Data supplied:

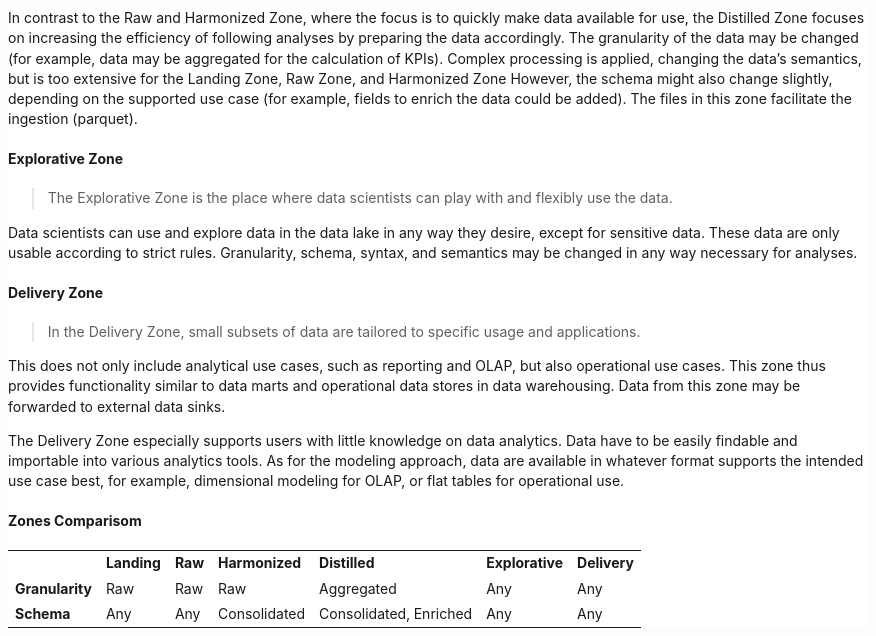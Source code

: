 In contrast to the Raw and Harmonized Zone, where the focus is to quickly make data available for use, the Distilled Zone focuses on increasing the efficiency of following analyses by preparing the data accordingly.
The granularity of the data may be changed (for example, data may be aggregated for the calculation of KPIs).
Complex processing is applied, changing the data’s semantics, but is too extensive for the Landing Zone, Raw Zone, and Harmonized Zone
However, the schema might also change slightly, depending on the supported use case (for example, fields to enrich the data could be added).
The files in this zone facilitate the ingestion (parquet).

#### Explorative Zone
>
> The Explorative Zone is the place where data scientists can play with and flexibly use the data.

Data scientists can use and explore data in the data lake in any way they desire, except for sensitive data. These data are only usable according to strict rules. Granularity, schema, syntax, and semantics may be changed in any way necessary for analyses.

#### Delivery Zone
>
> In the Delivery Zone, small subsets of data are tailored to specific usage and applications.

This does not only include analytical use cases, such as reporting and OLAP, but also operational use cases.
This zone thus provides functionality similar to data marts and operational data stores in data warehousing.
Data from this zone may be forwarded to external data sinks.

The Delivery Zone especially supports users with little knowledge on data analytics.
Data have to be easily findable and importable into various analytics tools.
As for the modeling approach, data are available in whatever format supports the intended use case best, for example, dimensional modeling for OLAP, or flat tables for operational use.

#### Zones Comparisom

<table>
    <tr>
        <td></td>
        <td><strong>Landing</strong></td>
        <td><strong>Raw</strong></td>
        <td><strong>Harmonized</strong></td>
        <td><strong>Distilled</strong></td>
        <td><strong>Explorative</strong></td>
        <td><strong>Delivery</strong></td>
    </tr>
    <tr>
        <td><strong>Granularity</strong></td>
        <td>Raw</td>
        <td>Raw</td>
        <td>Raw</td>
        <td>Aggregated</td>
        <td>Any</td>
        <td>Any</td>
    </tr>
    <tr>
        <td><strong>Schema</strong></td>
        <td>Any</td>
        <td>Any</td>
        <td>Consolidated</td>
        <td>Consolidated, Enriched</td>
        <td>Any</td>
        <td>Any</td>
    </tr>
    <tr>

Your task: Only the lines from the beginning of the records up to and including the line with "usage and applications." should appear, exactly as they are, and no pictures.

Exercise output:
Source code

: In contrast to the Raw and Harmonized Zone, where the focus is to quickly make data available for use, the Distilled Zone focuses on increasing the efficiency of following analyses by preparing the data accordingly.
The granularity of the data may be changed (for example, data may be aggregated for the calculation of KPIs).
Complex processing is applied, changing the data’s semantics, but is too extensive for the Landing Zone, Raw Zone, and Harmonized Zone
However, the schema might also change slightly, depending on the supported use case (for example, fields to enrich the data could be added).
The files in this zone facilitate the ingestion (parquet).

#### Explorative Zone
>
> The Explorative Zone is the place where data scientists can play with and flexibly use the data.

Data scientists can use and explore data in the data lake in any way they desire, except for sensitive data. These data are only usable according to strict rules. Granularity, schema, syntax, and semantics may be changed in any way necessary for analyses.

#### Delivery Zone
>
> In the Delivery Zone, small subsets of data are tailored to specific usage and applications.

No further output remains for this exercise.